Dava Sobel - Longitude
There are many things we take for granted today, but sometimes it’s surprising just how different life was before certain scientific advances. For example, did you know that well into the 18th century, people could determine their latitude by watching the sun but had no way to find their longitude? Ships would become lost or even crash because they misjudged their position by hundreds of miles, and in 1714 England offered a huge prize to the first person to find a solution to the problem. Dava Sobel’s Longitude is the story of this problem, and specifically of clockmaker John Harrison who developed timepieces accurate enough to offer a solution.
Though Sobel sets the story up well, with an easy to understand explanation of what longitude is and how people tried to calculate it, I was otherwise very disappointed with her writing. The early chapters, which establish the state of things before Harrison entered the picture, are unfocused and often repeat each other.
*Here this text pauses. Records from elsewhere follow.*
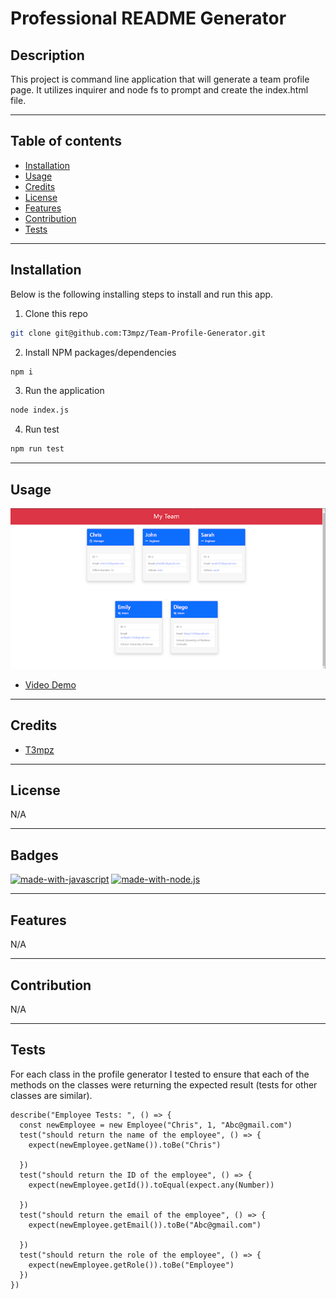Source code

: # Professional README Generator

## Description

This project is command line application that will generate a team profile page. It utilizes inquirer and node fs to prompt and create the index.html file.

---

## Table of contents

- [Installation](#installation)
- [Usage](#usage)
- [Credits](#credits)
- [License](#license)
- [Features](#features)
- [Contribution](#contribution)
- [Tests](#tests)

---

## Installation 
Below is the following installing steps to install and run this app.

1. Clone this repo
```sh
git clone git@github.com:T3mpz/Team-Profile-Generator.git
```
2. Install NPM packages/dependencies 
```sh
npm i
```
3. Run the application 
```sh
node index.js
```
4. Run test 
```sh
npm run test
```

---

## Usage

![Alt text](images/teamgenerator.png)

- [Video Demo](https://drive.google.com/file/d/1boiS50643Y0m8TlsqrAvtcquXSujbleX/view)

---

## Credits

- [T3mpz](https://github.com/T3mpz)

---

## License

N/A

---

## Badges 
[![made-with-javascript](https://img.shields.io/badge/Made%20with-JavaScript-1f425f.svg)](https://www.javascript.com)
[![made-with-node.js](https://img.shields.io/badge/Made%20with-Node.js-1f425f.svg)](https://www.javascript.com)

---

## Features

N/A

---


## Contribution
N/A

---


## Tests

For each class in the profile generator I tested to ensure that each of the methods on the classes were returning the expected result (tests for other classes are similar).

```
describe("Employee Tests: ", () => {
  const newEmployee = new Employee("Chris", 1, "Abc@gmail.com")
  test("should return the name of the employee", () => {
    expect(newEmployee.getName()).toBe("Chris")
  
  })
  test("should return the ID of the employee", () => {
    expect(newEmployee.getId()).toEqual(expect.any(Number))
  
  })
  test("should return the email of the employee", () => {
    expect(newEmployee.getEmail()).toBe("Abc@gmail.com")
  
  })
  test("should return the role of the employee", () => {
    expect(newEmployee.getRole()).toBe("Employee")
  })
})
```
A plot does develop once Harrison becomes involved, but it’s so sensationalistic as to be untrustworthy. Harrison is a noble hero, working alone on his clock-based answer against a cabal of scientists who insist that the only feasible solution must be based on astronomy. Harrison is an interesting figure – a self-taught clockmaker who advanced the state of the art significantly, and was such a perfectionist that he might have received the prize much earlier if he hadn’t pointed out the flaws in his own clocks. However, Sobel elevates him and his profession to a near-mystical status. “Time is to clock as mind is to brain”, she announces, making her apparently one of the few people in the world who think that brains share a common mind in the same way clocks measure a universal time. Or maybe she is denying any interaction between the mind and brain, and thinks they have a simple relationship in which one merely observes the other. She doesn’t really explain the statement, other than the equally confusing follow-up that clocks “somehow contain” time. She compares Harrison to Christ, and for some reason declares his first sea-clock superior to a “Hollywood time machine”.
Even when Sobel isn’t being outright confusing, the writing is exaggerated and dramatic. She sides strongly with Harrison, railing against the dirty tricks of his astronomical oppressors and pointing out every flaw in their plans while dismissing issues with the clock-based technique. I found it to be so overdone that I questioned the book’s authority, frequently wondering what I wasn’t being told. By the end, when Sobel is literally moved to tears by Harrison’s life, I felt completely uninvested in the characters or story.
Longitude’s saving graces are that it does tell an interesting and little-known story, and can be read very quickly. Considering the quality of the writing, though, it’s still difficult to say who would find it worth reading.